On behalf of the Muslim community of Toronto represented by the TDMEA, we are as pleased as we are grateful to participate along with other concerned citizens, groups and organisations of this great country in deliberating policies, statues, and laws that have direct and lasting consequences on our lives and the larger interests of society.
Every day we witness, sadly, that something is being done, almost deliberately, to undermine the sacred institution of marriage, the sanctity of the family and the valuable traditions of our society. It is boldly done under the guise of all kinds of deceptive tactics and ruse. Bill C-23 represents a clear manifestation of the systematic and institutionalised undermining and destruction of the family and traditional values in society.
This Bill has very serious ramifications, not only for Canadian Muslims, but all concerned Canadians who share, cherish, nurture and have laboured through generations after generations to preserve, promote and defend the sacred traditions of religious values, the sanctity of the family and core values of society.
Bill C-23 is flawed and constitutes a direct attack, ridicule and assault on the sacred institution of marriage, the family and the valued traditions of a truly civilised society. We from the Muslim community therefore strongly object to this Bill. It is a step in the wrong direction and sends the wrong signal.
PREAMBLE TO MUSLIM CONCERNS
In Islam as with other religions, spousal (husband and wife) relationship can only take place in the context of a marriage proper between a male and a female. This is a lawfully constituted heterosexual relationship which does not recognise other forms of conjugal/sexual activities as legal, whatever their euphemisms.

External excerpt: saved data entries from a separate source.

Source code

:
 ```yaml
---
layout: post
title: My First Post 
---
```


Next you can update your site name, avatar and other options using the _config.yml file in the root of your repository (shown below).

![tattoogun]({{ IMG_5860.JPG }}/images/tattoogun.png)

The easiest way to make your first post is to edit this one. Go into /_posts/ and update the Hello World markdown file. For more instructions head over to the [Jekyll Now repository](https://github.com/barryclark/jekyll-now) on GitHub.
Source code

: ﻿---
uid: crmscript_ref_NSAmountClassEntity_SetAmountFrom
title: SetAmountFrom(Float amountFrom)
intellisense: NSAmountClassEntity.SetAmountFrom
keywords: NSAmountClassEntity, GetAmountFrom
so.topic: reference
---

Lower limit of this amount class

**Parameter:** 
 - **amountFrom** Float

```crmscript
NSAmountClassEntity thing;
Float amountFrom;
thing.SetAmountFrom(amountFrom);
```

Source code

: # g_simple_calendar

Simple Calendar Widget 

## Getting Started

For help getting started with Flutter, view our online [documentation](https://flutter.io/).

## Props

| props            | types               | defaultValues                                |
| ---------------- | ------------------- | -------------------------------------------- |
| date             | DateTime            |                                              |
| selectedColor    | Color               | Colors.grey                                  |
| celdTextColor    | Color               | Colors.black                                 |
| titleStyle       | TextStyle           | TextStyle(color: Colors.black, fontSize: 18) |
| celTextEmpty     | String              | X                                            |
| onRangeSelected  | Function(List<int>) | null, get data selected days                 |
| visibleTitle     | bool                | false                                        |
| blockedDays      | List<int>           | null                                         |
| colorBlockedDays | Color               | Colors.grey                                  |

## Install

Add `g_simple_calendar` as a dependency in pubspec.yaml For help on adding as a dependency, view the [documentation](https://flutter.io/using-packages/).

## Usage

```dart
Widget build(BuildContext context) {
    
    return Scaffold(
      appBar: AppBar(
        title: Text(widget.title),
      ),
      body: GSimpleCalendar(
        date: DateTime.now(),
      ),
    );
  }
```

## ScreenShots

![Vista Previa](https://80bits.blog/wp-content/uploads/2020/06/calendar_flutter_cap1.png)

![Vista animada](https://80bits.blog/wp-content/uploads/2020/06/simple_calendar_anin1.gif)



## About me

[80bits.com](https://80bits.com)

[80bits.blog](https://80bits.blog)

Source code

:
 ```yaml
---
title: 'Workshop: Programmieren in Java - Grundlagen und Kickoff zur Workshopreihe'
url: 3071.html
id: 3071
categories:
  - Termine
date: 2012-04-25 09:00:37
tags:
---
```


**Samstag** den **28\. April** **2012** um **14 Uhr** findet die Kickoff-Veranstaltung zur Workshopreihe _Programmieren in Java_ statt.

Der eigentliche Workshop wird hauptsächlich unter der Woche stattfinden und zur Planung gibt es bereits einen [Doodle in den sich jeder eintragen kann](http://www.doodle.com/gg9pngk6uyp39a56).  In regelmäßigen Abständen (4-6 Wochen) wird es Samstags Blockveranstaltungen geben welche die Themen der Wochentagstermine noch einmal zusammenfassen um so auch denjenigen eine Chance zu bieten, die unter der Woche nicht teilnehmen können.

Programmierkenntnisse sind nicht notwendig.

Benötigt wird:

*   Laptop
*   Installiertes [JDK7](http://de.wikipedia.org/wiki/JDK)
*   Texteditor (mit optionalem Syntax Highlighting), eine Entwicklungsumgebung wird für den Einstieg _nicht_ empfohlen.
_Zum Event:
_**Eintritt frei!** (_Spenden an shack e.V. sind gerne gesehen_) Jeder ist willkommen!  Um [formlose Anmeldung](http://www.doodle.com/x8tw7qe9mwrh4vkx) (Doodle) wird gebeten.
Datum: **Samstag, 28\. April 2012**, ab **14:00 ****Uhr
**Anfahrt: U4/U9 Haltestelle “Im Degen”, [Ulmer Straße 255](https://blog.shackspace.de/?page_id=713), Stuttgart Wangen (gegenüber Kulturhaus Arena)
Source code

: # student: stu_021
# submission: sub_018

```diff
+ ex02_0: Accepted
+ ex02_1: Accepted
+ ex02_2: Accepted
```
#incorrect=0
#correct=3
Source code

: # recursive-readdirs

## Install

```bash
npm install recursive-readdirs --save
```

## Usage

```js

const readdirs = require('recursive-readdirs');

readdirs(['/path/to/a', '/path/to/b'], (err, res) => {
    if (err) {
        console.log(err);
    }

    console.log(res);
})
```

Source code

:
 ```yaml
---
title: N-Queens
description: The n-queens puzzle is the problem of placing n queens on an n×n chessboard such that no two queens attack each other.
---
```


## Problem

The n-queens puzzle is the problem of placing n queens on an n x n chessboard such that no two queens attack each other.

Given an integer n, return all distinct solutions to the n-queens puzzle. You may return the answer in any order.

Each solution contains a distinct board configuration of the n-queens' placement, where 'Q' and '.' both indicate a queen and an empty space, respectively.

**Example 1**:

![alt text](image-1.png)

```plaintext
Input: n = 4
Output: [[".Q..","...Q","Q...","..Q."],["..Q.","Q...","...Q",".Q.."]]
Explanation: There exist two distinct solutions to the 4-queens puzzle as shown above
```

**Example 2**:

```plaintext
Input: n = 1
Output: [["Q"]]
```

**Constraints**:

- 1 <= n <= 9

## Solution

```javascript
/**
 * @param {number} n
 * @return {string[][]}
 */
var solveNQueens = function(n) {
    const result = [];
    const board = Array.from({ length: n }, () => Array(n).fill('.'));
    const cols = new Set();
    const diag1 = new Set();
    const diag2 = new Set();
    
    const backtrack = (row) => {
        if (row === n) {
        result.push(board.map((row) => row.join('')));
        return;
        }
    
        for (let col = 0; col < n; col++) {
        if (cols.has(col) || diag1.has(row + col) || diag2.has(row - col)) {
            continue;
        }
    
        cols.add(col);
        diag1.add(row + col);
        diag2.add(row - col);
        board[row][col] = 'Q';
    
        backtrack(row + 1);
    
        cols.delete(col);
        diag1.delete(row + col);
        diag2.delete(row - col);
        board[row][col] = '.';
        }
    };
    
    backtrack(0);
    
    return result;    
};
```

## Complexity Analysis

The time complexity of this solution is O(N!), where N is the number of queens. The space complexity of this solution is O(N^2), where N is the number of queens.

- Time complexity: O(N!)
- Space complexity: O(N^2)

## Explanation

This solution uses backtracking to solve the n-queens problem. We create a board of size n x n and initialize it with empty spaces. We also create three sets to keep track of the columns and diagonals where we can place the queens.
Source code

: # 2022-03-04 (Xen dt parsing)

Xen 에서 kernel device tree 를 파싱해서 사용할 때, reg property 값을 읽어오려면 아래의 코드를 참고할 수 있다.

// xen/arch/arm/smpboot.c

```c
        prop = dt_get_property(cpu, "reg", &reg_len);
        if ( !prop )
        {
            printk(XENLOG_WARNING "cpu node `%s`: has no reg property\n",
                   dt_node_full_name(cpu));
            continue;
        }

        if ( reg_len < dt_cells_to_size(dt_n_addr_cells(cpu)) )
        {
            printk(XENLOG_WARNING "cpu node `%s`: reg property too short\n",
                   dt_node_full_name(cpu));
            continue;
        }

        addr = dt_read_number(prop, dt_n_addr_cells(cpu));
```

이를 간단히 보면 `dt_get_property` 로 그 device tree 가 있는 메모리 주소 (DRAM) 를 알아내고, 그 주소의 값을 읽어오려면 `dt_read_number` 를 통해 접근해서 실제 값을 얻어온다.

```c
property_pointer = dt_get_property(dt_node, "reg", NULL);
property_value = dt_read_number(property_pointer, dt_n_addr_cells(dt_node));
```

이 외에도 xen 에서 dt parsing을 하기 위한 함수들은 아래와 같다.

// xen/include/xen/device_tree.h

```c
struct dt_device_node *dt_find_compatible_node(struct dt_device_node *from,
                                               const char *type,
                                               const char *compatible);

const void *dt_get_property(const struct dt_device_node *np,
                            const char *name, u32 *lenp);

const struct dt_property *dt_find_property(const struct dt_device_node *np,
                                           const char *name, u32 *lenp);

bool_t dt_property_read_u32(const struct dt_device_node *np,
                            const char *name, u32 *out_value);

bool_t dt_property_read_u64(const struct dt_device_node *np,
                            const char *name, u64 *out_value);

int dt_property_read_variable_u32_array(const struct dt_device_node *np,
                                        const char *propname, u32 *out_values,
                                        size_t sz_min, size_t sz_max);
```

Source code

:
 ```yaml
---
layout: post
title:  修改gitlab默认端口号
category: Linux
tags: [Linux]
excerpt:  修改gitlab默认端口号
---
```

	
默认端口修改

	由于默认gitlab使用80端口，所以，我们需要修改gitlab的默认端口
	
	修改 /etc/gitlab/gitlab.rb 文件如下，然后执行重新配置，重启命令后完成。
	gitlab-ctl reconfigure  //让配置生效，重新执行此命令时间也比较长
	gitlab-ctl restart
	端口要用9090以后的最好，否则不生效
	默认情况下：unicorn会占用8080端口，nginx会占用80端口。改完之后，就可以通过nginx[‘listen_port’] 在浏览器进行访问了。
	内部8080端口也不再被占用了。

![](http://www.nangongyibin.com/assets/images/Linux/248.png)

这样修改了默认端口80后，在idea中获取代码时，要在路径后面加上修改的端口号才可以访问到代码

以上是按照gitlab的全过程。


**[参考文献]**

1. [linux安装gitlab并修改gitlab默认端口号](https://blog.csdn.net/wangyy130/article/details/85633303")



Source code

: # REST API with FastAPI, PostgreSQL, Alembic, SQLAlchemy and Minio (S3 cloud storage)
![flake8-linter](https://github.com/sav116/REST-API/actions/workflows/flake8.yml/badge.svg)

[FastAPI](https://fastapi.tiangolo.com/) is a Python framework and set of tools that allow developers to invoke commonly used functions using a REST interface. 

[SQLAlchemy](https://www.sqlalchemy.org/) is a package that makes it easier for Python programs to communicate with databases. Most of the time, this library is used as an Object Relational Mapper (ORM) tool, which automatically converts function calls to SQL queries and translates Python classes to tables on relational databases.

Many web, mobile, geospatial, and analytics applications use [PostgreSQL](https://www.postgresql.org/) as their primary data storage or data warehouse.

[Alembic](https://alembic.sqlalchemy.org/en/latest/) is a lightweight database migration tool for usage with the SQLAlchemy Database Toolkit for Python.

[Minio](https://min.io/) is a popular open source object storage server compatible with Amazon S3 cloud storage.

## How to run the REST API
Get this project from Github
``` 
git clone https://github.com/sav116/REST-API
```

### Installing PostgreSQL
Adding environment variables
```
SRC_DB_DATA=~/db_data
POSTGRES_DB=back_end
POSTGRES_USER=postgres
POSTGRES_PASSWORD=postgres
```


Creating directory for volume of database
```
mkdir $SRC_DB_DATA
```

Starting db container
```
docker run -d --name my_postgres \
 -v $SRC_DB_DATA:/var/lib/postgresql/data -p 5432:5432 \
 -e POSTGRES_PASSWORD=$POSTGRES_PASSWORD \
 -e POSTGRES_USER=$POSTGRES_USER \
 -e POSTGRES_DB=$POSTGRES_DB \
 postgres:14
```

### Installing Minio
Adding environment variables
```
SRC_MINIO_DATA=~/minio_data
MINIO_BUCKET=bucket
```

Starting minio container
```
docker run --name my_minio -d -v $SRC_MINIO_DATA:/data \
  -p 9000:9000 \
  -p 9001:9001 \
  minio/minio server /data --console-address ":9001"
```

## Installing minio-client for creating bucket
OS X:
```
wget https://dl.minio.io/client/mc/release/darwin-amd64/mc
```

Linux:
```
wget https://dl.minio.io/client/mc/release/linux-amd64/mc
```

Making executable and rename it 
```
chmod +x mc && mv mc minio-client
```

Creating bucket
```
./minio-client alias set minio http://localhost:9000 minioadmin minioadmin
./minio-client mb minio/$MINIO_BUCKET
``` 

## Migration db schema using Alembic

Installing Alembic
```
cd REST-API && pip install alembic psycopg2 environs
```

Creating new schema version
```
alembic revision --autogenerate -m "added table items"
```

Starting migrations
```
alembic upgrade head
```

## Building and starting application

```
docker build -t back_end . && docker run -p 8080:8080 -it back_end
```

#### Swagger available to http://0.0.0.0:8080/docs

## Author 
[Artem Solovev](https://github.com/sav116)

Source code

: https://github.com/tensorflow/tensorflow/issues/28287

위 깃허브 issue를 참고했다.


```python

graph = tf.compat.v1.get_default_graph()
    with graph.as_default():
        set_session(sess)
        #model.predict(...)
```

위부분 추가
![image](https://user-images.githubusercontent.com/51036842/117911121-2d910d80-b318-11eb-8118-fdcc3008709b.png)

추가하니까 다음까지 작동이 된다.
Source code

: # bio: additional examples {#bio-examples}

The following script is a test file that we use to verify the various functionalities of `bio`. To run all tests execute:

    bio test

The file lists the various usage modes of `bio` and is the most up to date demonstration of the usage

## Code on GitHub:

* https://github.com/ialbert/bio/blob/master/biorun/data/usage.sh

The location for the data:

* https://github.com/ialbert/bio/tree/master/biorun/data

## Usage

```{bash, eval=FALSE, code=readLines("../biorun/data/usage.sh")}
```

Moreover, marriage entails both a moral and legal contract entailing enormous duties and heavy responsibilities from both spouses, first to themselves and family and then to the greater good of society.
As with responsibilities and obligations, there are also special rights, benefits and privileges that are conferred only to the married in order to strengthen the institution of marriage and the treasured and perennial values of a progressive and sound society.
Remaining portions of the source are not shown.